Coding Style

December 31, 2006

by
James R. Holten III, PhD
jholten@nmt.edu



I. Overview

Coding standards allow programmers to use common conventions in the writing of their source code in the performance of their work. They ensure that common techniques are in use and that code from numerous developers have some commonality in source code appearance, variable and function naming conventions, logic flow, and comments.

This paper presents a basic coding standard that has been used in numerous commerical projects and has its roots in speed of comprehension. A reader can easily see the structure of the code and quickly understand the the programmer's intent by reading the source code.

Since C, C++, Perl, and Java are all structured languages with may common conventions and syntax commonalities the standards given here should be applied to all all four languages.

A. Background

Programmers have historically spanned the extremes from minimalist to excessively formal in the generation of their source code. The first extreme generates an encrypted collection of files and names that are often not maintainable by later programmers, or even by the same programmer after a short period of working on other code. The main contributors to code readability are "prettyprint" and associated conventions, naming of variables and functions, and comment usage and content.

1. Prettyprint

"Prettyprint" was created to reflect the logical structure of the code in the indentation of the code. This greatly enhanced the speed with which a reviewer or code maintainer could comprehend the logical structure of the code.

Kernighan and Ritchie [1] (aka K&R), via their examples in ""The C Programming Language", presented a number of conventions that have been religiously followed by many programmers and have carried over into the use of other languages such as C++, Java, and Perl, to name just a few. These conventions included such awkwardnesses as the placement the block-defining curly brackets, "{" and "}" in positions that made the start and end of the defined block difficult to identify. By placing the starting "{" on the end of the block "precursor" line (a conditional such as "if", "else", or "elseif" or a looping command such as "while", "do", or "for") the entire, often complex, conditional or looping control had to be scanned to find whether there was a block start, or by leaving out the "{", the conditional or loop only applied to the next line.

K&R also gave repeated examples of conditionals and loops whose single statement (in lieu of a block) followed on the same line, again forcing the reader to scan the entire line to see the logical structure.

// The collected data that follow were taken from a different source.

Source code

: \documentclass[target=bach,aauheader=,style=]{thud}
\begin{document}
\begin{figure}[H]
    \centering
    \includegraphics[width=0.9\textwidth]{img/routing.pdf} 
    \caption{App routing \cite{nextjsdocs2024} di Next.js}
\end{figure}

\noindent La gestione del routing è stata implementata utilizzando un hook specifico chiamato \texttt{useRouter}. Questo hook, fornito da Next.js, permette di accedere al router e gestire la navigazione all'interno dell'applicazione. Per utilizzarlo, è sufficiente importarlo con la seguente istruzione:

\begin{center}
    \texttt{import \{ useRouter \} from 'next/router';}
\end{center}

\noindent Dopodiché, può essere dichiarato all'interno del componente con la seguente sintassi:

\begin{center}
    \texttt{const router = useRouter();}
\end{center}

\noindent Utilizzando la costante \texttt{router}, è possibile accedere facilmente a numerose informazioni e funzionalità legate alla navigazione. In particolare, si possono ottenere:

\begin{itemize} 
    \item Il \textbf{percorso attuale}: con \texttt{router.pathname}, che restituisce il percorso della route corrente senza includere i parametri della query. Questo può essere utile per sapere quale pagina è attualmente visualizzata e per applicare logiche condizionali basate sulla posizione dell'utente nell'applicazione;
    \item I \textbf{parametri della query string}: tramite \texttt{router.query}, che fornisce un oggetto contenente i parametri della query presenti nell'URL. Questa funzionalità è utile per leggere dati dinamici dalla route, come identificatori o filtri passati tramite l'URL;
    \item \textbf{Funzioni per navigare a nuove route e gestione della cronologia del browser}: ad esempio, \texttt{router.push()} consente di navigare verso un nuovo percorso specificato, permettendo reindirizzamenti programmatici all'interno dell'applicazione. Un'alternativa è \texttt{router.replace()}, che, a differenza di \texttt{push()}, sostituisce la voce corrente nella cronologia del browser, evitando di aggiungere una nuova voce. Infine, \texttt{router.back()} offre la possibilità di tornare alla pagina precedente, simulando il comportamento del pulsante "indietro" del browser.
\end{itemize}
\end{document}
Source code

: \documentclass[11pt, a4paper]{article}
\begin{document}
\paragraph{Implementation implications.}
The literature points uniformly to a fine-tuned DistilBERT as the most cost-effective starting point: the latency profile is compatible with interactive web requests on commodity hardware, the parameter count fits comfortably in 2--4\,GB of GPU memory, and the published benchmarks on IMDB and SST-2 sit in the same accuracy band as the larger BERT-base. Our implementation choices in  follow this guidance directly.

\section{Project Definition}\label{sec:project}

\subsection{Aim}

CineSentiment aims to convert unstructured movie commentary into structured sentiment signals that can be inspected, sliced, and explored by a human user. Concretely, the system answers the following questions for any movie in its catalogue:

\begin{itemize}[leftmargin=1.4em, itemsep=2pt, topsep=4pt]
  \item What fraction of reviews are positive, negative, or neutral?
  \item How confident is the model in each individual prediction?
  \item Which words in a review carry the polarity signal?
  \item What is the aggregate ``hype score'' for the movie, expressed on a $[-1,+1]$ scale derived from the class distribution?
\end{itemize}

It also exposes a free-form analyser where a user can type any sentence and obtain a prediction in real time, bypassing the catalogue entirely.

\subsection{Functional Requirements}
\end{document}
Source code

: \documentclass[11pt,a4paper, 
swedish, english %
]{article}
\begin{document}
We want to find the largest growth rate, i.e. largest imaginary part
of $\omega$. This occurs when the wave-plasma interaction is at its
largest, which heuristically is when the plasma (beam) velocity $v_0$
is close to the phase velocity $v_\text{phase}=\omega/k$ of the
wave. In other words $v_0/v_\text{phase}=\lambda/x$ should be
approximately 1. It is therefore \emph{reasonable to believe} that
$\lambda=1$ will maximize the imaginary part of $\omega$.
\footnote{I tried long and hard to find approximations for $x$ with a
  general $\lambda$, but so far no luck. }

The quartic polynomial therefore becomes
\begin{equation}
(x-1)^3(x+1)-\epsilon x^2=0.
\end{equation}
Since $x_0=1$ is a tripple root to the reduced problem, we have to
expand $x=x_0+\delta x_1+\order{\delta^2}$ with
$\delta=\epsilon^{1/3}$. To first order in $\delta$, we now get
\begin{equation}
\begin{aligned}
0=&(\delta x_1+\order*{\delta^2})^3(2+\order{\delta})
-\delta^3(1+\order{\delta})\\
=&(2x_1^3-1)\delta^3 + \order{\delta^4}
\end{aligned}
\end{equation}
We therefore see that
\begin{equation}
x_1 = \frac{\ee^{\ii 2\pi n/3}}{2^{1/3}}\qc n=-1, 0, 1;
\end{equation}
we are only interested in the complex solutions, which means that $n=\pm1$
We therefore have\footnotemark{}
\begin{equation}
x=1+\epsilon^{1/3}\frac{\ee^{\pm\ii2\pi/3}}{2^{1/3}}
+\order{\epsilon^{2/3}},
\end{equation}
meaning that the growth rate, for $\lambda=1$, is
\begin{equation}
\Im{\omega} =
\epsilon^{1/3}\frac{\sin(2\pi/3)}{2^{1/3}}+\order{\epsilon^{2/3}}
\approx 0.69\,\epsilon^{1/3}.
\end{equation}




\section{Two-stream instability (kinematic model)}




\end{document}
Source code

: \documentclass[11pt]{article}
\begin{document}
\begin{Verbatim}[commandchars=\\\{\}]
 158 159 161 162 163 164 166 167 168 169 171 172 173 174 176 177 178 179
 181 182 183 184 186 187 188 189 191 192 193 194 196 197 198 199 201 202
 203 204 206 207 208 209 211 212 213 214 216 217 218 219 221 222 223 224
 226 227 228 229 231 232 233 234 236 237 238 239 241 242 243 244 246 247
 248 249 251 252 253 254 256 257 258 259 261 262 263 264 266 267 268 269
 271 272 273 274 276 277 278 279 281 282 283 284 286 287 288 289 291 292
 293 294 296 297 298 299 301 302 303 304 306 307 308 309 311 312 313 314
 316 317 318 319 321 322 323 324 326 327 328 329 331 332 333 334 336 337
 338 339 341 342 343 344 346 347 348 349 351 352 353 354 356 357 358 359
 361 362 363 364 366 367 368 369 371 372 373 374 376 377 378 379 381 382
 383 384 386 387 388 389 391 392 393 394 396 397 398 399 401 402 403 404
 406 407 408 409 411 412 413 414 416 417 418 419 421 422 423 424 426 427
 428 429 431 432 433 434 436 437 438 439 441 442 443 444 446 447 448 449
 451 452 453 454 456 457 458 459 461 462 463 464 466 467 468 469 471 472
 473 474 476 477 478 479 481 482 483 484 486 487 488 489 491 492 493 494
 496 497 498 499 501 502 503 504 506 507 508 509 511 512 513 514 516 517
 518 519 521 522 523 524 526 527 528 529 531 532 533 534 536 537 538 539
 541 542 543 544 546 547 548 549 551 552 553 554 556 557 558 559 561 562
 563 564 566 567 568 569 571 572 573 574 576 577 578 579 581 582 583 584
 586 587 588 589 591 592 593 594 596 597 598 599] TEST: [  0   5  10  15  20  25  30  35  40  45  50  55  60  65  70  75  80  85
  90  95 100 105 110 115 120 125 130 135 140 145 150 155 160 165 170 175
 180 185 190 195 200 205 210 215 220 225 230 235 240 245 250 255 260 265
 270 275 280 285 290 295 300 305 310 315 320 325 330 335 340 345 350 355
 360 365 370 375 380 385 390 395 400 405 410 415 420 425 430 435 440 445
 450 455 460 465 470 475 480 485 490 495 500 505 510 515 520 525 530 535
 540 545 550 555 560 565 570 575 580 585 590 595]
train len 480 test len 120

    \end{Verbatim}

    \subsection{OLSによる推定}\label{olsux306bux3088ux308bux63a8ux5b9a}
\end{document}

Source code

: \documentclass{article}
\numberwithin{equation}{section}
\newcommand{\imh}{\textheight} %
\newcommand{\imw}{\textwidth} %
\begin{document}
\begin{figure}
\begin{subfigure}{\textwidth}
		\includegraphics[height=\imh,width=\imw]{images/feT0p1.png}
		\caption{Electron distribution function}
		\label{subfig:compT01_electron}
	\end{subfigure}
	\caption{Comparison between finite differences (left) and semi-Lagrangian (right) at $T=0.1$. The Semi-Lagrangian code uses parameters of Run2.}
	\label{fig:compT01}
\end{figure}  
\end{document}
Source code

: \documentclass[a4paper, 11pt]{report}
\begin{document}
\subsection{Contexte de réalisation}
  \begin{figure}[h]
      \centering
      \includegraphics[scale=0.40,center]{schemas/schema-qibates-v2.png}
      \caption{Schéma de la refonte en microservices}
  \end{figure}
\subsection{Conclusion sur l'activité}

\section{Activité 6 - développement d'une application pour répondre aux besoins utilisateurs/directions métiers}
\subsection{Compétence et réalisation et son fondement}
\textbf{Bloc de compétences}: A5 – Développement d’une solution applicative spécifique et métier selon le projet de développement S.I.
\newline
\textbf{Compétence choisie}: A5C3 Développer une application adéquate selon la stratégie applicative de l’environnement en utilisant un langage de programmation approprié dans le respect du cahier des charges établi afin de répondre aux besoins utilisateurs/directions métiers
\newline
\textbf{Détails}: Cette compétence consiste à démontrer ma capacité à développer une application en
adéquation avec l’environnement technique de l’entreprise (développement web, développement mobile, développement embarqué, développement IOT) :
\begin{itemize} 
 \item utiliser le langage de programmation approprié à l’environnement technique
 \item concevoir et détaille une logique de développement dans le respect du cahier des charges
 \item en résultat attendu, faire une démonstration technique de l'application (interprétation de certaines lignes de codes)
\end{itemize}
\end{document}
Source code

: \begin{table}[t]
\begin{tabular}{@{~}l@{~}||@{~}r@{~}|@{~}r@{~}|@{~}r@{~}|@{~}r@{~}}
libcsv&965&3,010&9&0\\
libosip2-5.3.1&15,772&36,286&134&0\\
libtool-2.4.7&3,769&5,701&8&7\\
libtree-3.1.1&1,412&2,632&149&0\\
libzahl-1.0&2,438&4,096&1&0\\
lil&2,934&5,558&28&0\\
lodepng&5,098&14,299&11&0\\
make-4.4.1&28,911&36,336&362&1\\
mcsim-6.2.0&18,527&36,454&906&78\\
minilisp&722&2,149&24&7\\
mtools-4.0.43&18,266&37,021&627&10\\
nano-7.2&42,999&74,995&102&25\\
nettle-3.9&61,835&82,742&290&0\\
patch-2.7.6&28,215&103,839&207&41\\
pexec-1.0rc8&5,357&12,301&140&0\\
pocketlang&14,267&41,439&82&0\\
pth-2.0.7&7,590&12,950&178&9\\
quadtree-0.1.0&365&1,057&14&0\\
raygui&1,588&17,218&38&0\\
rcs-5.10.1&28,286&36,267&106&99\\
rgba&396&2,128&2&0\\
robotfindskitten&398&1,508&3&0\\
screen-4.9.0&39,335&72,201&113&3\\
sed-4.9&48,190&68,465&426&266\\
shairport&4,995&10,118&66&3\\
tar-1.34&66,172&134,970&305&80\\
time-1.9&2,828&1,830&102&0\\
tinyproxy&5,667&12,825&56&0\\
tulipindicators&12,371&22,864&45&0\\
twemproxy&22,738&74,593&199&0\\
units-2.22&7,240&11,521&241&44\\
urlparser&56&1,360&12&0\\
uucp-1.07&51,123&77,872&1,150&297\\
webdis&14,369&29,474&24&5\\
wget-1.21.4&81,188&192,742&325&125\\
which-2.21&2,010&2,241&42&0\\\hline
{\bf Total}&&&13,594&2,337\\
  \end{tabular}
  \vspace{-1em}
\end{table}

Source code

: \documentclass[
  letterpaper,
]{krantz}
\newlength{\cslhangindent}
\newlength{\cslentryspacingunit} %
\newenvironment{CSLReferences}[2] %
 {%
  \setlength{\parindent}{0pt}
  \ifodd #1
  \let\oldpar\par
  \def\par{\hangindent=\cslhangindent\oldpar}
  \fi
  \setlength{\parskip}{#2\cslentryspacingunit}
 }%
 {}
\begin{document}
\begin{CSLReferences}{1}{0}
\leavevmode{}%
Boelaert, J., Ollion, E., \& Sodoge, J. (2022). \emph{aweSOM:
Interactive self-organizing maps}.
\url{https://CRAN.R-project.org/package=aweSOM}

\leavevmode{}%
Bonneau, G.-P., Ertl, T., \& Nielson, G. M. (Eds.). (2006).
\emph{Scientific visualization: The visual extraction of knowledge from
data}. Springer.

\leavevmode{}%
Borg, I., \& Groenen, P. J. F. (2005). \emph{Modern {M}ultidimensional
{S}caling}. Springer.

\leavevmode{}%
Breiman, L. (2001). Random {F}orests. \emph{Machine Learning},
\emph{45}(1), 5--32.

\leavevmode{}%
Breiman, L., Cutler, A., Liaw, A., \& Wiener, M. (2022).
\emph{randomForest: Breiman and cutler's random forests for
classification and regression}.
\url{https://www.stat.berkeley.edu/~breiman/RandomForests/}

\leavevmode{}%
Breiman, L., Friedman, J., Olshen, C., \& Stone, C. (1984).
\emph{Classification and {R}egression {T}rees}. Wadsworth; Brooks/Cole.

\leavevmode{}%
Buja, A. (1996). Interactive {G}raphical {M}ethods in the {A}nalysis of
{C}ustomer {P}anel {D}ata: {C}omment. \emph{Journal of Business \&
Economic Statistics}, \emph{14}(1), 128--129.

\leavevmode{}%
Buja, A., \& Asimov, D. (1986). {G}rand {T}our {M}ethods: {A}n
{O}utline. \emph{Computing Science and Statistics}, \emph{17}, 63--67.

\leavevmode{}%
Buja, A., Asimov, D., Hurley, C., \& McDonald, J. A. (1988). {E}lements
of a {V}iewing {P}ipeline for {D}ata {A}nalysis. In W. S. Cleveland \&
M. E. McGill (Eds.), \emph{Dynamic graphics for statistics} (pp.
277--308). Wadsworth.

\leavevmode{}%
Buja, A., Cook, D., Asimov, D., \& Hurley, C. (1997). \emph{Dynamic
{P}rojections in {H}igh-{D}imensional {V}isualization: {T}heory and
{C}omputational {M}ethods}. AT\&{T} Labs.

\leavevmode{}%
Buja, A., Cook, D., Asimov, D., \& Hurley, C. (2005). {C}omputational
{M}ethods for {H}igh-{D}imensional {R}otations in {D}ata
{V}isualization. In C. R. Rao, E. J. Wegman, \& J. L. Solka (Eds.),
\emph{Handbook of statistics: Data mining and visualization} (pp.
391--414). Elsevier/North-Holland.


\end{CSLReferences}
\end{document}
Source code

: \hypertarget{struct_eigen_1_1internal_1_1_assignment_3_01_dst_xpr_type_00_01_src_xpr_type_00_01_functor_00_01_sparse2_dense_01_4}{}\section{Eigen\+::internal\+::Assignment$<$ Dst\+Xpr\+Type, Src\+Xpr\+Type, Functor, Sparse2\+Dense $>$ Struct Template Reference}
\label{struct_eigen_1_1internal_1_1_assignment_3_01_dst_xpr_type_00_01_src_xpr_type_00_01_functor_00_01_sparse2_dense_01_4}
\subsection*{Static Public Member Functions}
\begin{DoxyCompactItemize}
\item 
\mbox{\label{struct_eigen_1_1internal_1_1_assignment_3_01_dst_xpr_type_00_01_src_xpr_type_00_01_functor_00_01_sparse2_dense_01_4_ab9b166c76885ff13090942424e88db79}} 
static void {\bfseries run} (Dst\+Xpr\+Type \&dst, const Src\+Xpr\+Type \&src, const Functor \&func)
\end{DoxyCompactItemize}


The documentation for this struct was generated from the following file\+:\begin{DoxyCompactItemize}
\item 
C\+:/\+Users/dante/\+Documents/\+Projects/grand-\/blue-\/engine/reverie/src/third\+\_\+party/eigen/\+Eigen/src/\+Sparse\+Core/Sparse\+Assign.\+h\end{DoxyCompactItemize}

Additionally there are many examples in K&R of comments which follow the code on the same line. This further obscures the actual code and code structure from the casual reader of the code.

These conventions, presented in examples by K&R, have been propagated to the conventions followed in the numerous languages which have similar structure and use the "{" and "}" block delimiters and contribute to the difficulty encountered in reading much of the code written today.

Some software packages were created to allow the automatic reformatting of lines of code to more readable forms. One of these was the UNIX utility "cb", meaning "C beautify", and several others are now available as open source on the web.

2. Naming Conventions

Use reasonable and relevant names.

3. Comment Usage and Content

Use comments where appropriate to provide a higher level view of what the code is supposed to be achieving. They should be indented to the level of the code to which they apply, and should contain complete thoughts, not just cryptic reminders, as others do not always share your context when reading your code.

B. Approach

This paper discusses defines conventions to be followed for the clarity and maintainablility of code for applicable projects covering the subjects of prettyprint, naming conventions, and comments.

II. Prettyprint

Prettyprint includes several aspects of the appearance of the code. This appearance control includes:

  1. Code structure indentation,
  2. Placement of curly brackets for code blocks, and
  3. Placement of comments within the source code.

A. Indentation

Since each of the applicable languages are structured the structure of the code logic may be easily mapped to indented subordinate blocks.

Indentation will NOT use tabs, as these may be set differently on each individual's source editor or viewer, often rendering the code structure indistinguishable when tabbed and non-tabbed lines are intermixed and viewed in editor configurations other than the original.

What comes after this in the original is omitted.